» **TASK DESCRIPTION**
Produce word for word the lines of the data below running from the one that has "Accessible Online Gaming**" to the one that has "또한 몰타에서는 현지", inclusive, and no others.

Stored data entries
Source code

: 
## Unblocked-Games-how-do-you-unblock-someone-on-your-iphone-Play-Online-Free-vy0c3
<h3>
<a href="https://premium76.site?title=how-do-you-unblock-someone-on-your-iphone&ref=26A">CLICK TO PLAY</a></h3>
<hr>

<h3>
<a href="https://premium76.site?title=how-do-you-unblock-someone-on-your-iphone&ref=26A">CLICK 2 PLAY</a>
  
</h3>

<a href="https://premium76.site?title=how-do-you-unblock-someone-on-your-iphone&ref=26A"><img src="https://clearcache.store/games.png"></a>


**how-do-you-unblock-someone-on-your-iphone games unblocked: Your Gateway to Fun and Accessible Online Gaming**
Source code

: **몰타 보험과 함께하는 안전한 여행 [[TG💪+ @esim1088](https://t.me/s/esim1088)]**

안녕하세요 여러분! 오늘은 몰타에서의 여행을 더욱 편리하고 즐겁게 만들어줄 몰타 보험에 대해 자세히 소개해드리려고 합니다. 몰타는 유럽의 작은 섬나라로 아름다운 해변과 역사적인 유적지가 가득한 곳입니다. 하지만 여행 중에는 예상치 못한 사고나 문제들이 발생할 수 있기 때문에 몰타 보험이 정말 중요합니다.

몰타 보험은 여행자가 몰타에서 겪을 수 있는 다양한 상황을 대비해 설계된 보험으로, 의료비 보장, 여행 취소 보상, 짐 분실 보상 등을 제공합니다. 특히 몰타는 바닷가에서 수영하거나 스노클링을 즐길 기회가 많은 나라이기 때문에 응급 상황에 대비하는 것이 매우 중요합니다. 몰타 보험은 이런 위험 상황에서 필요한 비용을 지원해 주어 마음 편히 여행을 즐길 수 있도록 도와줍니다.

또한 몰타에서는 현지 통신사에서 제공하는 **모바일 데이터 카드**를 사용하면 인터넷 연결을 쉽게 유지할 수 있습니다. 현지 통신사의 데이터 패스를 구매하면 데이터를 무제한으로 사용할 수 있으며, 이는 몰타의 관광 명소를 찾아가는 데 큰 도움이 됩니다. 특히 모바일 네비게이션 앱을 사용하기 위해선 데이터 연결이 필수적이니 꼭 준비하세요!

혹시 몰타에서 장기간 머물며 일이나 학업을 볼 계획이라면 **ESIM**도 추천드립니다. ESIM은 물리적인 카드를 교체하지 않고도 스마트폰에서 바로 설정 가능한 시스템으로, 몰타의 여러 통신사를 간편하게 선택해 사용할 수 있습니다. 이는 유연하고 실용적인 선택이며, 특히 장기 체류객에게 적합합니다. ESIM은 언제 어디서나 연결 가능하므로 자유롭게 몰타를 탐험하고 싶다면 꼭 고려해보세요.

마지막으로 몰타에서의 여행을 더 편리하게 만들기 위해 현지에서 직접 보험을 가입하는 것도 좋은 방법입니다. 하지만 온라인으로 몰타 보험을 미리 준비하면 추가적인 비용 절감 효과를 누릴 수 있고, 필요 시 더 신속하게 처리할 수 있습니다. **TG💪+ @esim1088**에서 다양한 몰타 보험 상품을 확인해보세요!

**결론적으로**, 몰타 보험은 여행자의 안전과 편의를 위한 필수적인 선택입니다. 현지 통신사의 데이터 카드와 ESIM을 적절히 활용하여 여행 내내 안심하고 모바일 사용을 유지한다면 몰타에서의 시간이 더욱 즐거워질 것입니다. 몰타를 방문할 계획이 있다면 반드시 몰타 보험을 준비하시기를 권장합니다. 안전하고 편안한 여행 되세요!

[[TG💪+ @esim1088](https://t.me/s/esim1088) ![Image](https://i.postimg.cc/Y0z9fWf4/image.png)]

» **ANSWER BOX**
**how-do-you-unblock-someone-on-your-iphone games unblocked: Your Gateway to Fun and Accessible Online Gaming**
Source code

: **몰타 보험과 함께하는 안전한 여행 [[TG💪+ @esim1088](https://t.me/s/esim1088)]**

안녕하세요 여러분! 오늘은 몰타에서의 여행을 더욱 편리하고 즐겁게 만들어줄 몰타 보험에 대해 자세히 소개해드리려고 합니다. 몰타는 유럽의 작은 섬나라로 아름다운 해변과 역사적인 유적지가 가득한 곳입니다. 하지만 여행 중에는 예상치 못한 사고나 문제들이 발생할 수 있기 때문에 몰타 보험이 정말 중요합니다.

몰타 보험은 여행자가 몰타에서 겪을 수 있는 다양한 상황을 대비해 설계된 보험으로, 의료비 보장, 여행 취소 보상, 짐 분실 보상 등을 제공합니다. 특히 몰타는 바닷가에서 수영하거나 스노클링을 즐길 기회가 많은 나라이기 때문에 응급 상황에 대비하는 것이 매우 중요합니다. 몰타 보험은 이런 위험 상황에서 필요한 비용을 지원해 주어 마음 편히 여행을 즐길 수 있도록 도와줍니다.

또한 몰타에서는 현지 통신사에서 제공하는 **모바일 데이터 카드**를 사용하면 인터넷 연결을 쉽게 유지할 수 있습니다. 현지 통신사의 데이터 패스를 구매하면 데이터를 무제한으로 사용할 수 있으며, 이는 몰타의 관광 명소를 찾아가는 데 큰 도움이 됩니다. 특히 모바일 네비게이션 앱을 사용하기 위해선 데이터 연결이 필수적이니 꼭 준비하세요!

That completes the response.